Plain-text document sources

--- START ---

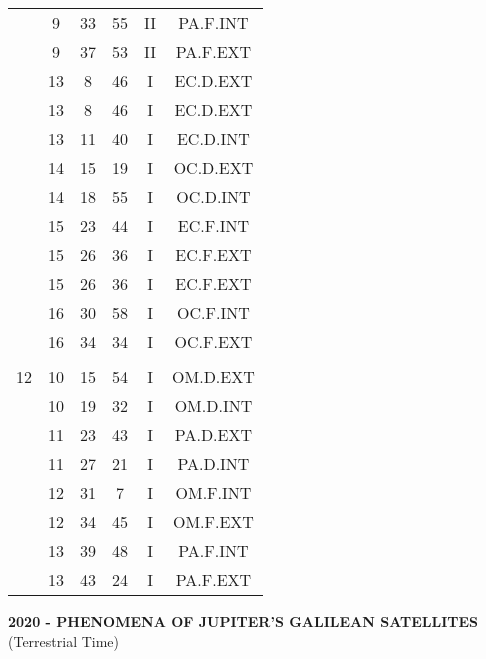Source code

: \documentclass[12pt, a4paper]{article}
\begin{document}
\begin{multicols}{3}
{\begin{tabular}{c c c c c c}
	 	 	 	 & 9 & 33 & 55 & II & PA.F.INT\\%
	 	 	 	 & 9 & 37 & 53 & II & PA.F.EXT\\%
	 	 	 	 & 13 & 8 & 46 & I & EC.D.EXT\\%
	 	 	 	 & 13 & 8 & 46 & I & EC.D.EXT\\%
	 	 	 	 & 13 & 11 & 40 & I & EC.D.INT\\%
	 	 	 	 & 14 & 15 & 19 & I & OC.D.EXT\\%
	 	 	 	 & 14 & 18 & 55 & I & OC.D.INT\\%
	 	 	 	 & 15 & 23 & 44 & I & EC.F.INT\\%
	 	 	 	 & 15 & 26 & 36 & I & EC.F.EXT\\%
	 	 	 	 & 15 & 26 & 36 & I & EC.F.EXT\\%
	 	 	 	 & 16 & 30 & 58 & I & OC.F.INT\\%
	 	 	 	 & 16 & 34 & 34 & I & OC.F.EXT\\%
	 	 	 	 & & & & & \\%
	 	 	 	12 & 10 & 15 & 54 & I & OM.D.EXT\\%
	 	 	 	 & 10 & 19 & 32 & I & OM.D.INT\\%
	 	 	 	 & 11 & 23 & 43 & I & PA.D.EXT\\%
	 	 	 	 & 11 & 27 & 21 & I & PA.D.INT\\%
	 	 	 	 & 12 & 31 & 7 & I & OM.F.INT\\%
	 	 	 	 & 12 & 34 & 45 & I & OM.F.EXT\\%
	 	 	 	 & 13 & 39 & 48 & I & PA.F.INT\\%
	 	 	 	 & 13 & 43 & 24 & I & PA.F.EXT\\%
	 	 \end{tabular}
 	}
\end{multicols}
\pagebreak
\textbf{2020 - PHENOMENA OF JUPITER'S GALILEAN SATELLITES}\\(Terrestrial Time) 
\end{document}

--- END ---

Work instruction: Repeat the exact lines from the first line of the data through the line containing "12 & 10 & 15 & 54 & I & OM.D.EXT\\%". Nothing else, no pictures.

Expected answer:
Source code

: \documentclass[12pt, a4paper]{article}
\begin{document}
\begin{multicols}{3}
{\begin{tabular}{c c c c c c}
	 	 	 	 & 9 & 33 & 55 & II & PA.F.INT\\%
	 	 	 	 & 9 & 37 & 53 & II & PA.F.EXT\\%
	 	 	 	 & 13 & 8 & 46 & I & EC.D.EXT\\%
	 	 	 	 & 13 & 8 & 46 & I & EC.D.EXT\\%
	 	 	 	 & 13 & 11 & 40 & I & EC.D.INT\\%
	 	 	 	 & 14 & 15 & 19 & I & OC.D.EXT\\%
	 	 	 	 & 14 & 18 & 55 & I & OC.D.INT\\%
	 	 	 	 & 15 & 23 & 44 & I & EC.F.INT\\%
	 	 	 	 & 15 & 26 & 36 & I & EC.F.EXT\\%
	 	 	 	 & 15 & 26 & 36 & I & EC.F.EXT\\%
	 	 	 	 & 16 & 30 & 58 & I & OC.F.INT\\%
	 	 	 	 & 16 & 34 & 34 & I & OC.F.EXT\\%
	 	 	 	 & & & & & \\%
	 	 	 	12 & 10 & 15 & 54 & I & OM.D.EXT\\%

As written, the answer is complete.